[Plain-text document sources]
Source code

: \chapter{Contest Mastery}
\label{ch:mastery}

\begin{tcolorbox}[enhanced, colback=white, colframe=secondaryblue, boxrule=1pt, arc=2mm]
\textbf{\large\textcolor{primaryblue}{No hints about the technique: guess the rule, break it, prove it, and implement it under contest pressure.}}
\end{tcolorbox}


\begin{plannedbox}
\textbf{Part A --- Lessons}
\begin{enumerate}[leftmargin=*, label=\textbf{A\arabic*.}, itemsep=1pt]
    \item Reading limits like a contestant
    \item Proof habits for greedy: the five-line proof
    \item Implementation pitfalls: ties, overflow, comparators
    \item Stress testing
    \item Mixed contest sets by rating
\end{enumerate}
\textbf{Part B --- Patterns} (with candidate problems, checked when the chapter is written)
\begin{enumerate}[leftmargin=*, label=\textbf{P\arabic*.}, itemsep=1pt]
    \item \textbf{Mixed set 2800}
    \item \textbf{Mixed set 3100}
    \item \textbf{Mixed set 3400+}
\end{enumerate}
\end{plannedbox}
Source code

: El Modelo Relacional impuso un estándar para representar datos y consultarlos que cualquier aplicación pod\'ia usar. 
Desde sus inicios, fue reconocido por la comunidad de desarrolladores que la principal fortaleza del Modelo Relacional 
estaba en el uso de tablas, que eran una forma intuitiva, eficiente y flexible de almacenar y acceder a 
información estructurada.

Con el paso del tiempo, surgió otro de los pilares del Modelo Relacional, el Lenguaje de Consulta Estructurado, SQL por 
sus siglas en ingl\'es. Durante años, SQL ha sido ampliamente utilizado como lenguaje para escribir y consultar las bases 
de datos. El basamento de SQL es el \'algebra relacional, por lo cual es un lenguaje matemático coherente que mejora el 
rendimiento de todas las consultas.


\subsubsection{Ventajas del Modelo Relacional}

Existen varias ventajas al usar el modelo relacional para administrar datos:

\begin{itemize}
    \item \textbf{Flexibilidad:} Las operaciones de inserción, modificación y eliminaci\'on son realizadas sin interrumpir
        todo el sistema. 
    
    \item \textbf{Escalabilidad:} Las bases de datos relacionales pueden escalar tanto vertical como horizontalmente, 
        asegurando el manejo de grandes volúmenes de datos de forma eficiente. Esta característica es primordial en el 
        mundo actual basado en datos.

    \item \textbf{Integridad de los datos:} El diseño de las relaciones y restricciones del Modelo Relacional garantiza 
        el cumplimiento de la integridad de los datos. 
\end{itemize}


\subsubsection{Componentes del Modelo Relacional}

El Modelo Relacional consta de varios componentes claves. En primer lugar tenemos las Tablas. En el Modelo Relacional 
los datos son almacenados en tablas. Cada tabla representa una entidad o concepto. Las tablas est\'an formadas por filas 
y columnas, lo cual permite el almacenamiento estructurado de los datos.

**Your objective:** All of the data above should be transcribed exactly.

**Response:**
Source code

: \chapter{Contest Mastery}
\label{ch:mastery}

\begin{tcolorbox}[enhanced, colback=white, colframe=secondaryblue, boxrule=1pt, arc=2mm]
\textbf{\large\textcolor{primaryblue}{No hints about the technique: guess the rule, break it, prove it, and implement it under contest pressure.}}
\end{tcolorbox}


\begin{plannedbox}
\textbf{Part A --- Lessons}
\begin{enumerate}[leftmargin=*, label=\textbf{A\arabic*.}, itemsep=1pt]
    \item Reading limits like a contestant
    \item Proof habits for greedy: the five-line proof
    \item Implementation pitfalls: ties, overflow, comparators
    \item Stress testing
    \item Mixed contest sets by rating
\end{enumerate}
\textbf{Part B --- Patterns} (with candidate problems, checked when the chapter is written)
\begin{enumerate}[leftmargin=*, label=\textbf{P\arabic*.}, itemsep=1pt]
    \item \textbf{Mixed set 2800}
    \item \textbf{Mixed set 3100}
    \item \textbf{Mixed set 3400+}
\end{enumerate}
\end{plannedbox}
Source code

: El Modelo Relacional impuso un estándar para representar datos y consultarlos que cualquier aplicación pod\'ia usar. 
Desde sus inicios, fue reconocido por la comunidad de desarrolladores que la principal fortaleza del Modelo Relacional 
estaba en el uso de tablas, que eran una forma intuitiva, eficiente y flexible de almacenar y acceder a 
información estructurada.

Con el paso del tiempo, surgió otro de los pilares del Modelo Relacional, el Lenguaje de Consulta Estructurado, SQL por 
sus siglas en ingl\'es. Durante años, SQL ha sido ampliamente utilizado como lenguaje para escribir y consultar las bases 
de datos. El basamento de SQL es el \'algebra relacional, por lo cual es un lenguaje matemático coherente que mejora el 
rendimiento de todas las consultas.


\subsubsection{Ventajas del Modelo Relacional}

Existen varias ventajas al usar el modelo relacional para administrar datos:

\begin{itemize}
    \item \textbf{Flexibilidad:} Las operaciones de inserción, modificación y eliminaci\'on son realizadas sin interrumpir
        todo el sistema. 
    
    \item \textbf{Escalabilidad:} Las bases de datos relacionales pueden escalar tanto vertical como horizontalmente, 
        asegurando el manejo de grandes volúmenes de datos de forma eficiente. Esta característica es primordial en el 
        mundo actual basado en datos.

    \item \textbf{Integridad de los datos:} El diseño de las relaciones y restricciones del Modelo Relacional garantiza 
        el cumplimiento de la integridad de los datos. 
\end{itemize}


\subsubsection{Componentes del Modelo Relacional}

El Modelo Relacional consta de varios componentes claves. En primer lugar tenemos las Tablas. En el Modelo Relacional 
los datos son almacenados en tablas. Cada tabla representa una entidad o concepto. Las tablas est\'an formadas por filas 
y columnas, lo cual permite el almacenamiento estructurado de los datos.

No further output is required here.